_What to produce_
Considering every line below, count those with the word "label" and give only the result.

---------- Supplied data ----------

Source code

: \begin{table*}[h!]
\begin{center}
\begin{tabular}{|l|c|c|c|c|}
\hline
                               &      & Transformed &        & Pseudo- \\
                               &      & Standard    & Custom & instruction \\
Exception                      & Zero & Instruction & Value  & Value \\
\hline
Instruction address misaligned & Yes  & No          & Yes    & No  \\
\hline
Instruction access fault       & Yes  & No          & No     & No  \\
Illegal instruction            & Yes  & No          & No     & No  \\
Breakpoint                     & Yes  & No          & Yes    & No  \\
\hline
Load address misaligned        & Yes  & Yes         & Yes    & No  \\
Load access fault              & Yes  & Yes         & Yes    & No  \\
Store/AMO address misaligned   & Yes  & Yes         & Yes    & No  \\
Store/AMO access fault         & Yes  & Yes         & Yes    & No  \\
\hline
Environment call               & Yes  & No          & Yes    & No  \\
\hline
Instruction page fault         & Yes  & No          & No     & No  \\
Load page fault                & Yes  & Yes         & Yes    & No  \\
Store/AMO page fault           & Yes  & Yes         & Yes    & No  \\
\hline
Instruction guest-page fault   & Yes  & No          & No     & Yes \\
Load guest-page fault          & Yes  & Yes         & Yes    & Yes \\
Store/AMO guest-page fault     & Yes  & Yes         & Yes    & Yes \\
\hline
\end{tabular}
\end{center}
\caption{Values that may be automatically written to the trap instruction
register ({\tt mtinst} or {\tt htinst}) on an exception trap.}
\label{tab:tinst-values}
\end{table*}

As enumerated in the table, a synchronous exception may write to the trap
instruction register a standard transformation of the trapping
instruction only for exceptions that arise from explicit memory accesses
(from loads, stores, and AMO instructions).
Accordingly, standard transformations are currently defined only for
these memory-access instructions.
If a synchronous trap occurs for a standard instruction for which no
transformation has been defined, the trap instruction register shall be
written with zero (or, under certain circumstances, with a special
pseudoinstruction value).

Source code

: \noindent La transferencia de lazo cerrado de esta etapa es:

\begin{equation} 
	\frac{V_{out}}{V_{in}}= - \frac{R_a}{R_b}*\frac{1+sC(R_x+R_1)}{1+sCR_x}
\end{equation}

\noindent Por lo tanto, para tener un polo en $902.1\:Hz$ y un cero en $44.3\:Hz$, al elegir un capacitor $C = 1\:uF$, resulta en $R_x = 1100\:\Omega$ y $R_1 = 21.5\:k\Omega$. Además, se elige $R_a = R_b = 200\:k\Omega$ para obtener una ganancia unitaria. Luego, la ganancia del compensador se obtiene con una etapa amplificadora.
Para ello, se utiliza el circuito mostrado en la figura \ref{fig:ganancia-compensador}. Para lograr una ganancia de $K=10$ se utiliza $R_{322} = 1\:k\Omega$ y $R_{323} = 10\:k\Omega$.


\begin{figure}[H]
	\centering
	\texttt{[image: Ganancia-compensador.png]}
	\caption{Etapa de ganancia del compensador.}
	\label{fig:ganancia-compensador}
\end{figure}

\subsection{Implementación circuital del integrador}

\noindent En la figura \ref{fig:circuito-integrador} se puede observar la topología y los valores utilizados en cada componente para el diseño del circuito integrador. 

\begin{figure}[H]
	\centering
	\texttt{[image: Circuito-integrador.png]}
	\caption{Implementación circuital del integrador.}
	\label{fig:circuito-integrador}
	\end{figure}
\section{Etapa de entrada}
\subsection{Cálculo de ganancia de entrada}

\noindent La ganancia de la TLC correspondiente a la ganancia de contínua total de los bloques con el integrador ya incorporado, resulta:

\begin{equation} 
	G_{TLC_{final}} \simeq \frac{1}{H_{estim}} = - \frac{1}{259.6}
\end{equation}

----------
---------- Supplied data ----------

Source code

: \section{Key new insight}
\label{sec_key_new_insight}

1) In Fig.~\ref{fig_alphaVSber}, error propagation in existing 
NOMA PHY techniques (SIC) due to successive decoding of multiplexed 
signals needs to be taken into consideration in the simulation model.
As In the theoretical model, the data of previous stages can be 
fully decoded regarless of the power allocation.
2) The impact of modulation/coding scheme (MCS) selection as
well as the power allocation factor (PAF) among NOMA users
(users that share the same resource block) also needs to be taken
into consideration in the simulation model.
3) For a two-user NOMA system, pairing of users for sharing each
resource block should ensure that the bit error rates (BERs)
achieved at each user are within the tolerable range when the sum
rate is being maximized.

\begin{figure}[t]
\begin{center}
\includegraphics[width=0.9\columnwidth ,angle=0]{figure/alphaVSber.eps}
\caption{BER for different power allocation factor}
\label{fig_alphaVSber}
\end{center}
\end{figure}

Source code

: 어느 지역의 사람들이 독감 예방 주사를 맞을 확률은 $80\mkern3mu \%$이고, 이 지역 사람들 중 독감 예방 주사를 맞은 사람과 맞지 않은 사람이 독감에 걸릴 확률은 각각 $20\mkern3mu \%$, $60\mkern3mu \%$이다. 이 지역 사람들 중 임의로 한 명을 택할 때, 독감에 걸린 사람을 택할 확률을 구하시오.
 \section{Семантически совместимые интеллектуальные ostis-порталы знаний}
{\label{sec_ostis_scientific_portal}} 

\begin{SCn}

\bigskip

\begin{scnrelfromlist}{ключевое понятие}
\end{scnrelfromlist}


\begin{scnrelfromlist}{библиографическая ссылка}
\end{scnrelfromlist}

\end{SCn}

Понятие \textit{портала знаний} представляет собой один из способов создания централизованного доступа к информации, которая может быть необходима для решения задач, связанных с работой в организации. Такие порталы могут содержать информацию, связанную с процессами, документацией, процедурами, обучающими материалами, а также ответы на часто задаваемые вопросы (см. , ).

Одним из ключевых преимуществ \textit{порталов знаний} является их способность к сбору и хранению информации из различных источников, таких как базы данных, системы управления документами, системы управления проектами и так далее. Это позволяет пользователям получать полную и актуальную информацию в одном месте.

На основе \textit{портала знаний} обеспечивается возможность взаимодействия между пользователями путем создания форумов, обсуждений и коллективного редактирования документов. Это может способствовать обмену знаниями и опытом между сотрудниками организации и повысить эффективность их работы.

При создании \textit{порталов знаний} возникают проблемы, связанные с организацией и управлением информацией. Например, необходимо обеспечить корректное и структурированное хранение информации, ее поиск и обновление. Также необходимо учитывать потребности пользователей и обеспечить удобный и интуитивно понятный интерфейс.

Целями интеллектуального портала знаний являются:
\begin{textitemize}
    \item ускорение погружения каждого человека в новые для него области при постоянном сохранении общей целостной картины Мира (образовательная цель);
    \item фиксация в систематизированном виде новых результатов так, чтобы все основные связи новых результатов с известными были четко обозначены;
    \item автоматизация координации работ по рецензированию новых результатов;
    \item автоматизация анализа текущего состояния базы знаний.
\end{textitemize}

----------

_Task answer_
6